実名による情報発信

 うす曇り、気温はマイナス10度以下に戻ってしまった。

 
 ここ数年、Facebookに代表される、実名に近い道具が使われているが、この先の流行には懐疑的である。それというのも、匿名の掲示板が先に栄えた歴史が日本にはあるからである。

 日本でも、インターネットの黎明期には、ニフティという実名に近い、ハンドルネームを使用したものが先に登場したのだが、その後、匿名が原則の掲示板が登場した後は、あっという間に姿を消してしまった。

 それは実名ゆえの堅苦しさより、匿名による情報発信の自由さというものが有ったからである。
 
 しかし、匿名ゆえの乱雑さは、あっという間に真実を覆い隠すような泥で満たされるようになる。そして今では、単なる憂さ晴らしの場でしかなくなってしまった感がある。
 たまに良い情報も隠れているのだが、それが真に正しいのか判断するのは、非常に難しい。

 そしてFacebookに戻るのだが、これに実名で登場し情報を発信するのは、自分の姿の全てをさらけ出すことを覚悟する必要がある。
 もし、世界中の人間がこれに登場すれば、見知らぬ人に会う前に、自分のプライバシーの大部分をさらけ出すことになるからである。

 自分が他人に有益だと思う情報を発信すればするほど、それは自分のプライバシーをさらけ出すことになるからである。

 例えば、このブログの記事を日々記録しているが、もしこれが実名とリンクされれば、自分が一体何を考えているか、おおよその人となりが家族以上に判ることだろう。

 情報を発信するという事は、隠さなくても良い情報を発信すると同時に、その積み重ねが、徐々に自分の本当の姿をさらけ出していくことにつながるからである。

 そして、Facebooktwitterが連動すれば、その人が今何をしているかまで窺い知ることができる。
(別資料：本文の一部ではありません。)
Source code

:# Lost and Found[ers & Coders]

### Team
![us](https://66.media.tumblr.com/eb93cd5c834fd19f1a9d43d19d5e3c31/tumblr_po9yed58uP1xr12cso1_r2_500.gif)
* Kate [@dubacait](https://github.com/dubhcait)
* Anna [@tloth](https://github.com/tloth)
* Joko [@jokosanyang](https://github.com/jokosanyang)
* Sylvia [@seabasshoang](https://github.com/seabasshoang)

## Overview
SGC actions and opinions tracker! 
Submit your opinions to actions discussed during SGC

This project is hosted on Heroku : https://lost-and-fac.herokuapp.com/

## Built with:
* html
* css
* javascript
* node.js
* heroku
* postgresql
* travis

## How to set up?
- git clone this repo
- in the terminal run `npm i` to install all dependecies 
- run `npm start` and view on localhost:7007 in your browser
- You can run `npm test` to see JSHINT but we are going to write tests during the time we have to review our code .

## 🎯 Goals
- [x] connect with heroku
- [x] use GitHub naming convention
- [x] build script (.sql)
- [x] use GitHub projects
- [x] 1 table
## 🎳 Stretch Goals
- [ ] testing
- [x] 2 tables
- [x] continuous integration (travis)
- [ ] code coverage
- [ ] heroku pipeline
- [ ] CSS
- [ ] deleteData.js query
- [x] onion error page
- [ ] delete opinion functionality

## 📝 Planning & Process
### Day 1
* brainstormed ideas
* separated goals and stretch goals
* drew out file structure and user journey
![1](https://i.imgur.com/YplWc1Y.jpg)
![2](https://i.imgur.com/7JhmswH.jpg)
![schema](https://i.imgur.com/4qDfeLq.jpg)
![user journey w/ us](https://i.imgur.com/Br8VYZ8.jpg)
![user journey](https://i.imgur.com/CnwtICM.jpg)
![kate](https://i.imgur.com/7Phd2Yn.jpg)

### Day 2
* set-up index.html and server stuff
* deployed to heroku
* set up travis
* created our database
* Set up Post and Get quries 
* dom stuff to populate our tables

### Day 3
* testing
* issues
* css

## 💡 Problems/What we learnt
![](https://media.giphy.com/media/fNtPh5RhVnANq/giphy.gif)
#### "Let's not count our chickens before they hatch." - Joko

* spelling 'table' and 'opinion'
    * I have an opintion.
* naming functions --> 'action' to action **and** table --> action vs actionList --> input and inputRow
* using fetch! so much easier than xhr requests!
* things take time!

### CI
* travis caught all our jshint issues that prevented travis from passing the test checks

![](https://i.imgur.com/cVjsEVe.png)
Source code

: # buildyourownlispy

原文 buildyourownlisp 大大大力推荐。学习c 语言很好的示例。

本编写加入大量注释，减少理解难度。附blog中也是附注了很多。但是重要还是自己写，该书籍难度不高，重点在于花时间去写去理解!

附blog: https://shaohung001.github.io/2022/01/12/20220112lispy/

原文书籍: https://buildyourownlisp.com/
twitterなどは、短文で気軽に打ち込むことを求めているために、今何をしているを規則的に打ち込み、写真をアップすれば、その人がどこにいて今何を考えているのかがおぼろげながら想像できるようになる。

 もしそれが、ある限られた情報を公開して良い人に公開されるならまだしも、無制限に公開される場合、もし見る側が悪意ある人間なら、何らかのトラップを仕掛けることは可能になるだろう。

 世界中の人が全て善良な人なら問題は生じないだろう。善良そうな姿をした人間が全て善良だと限らないのが世間というものである。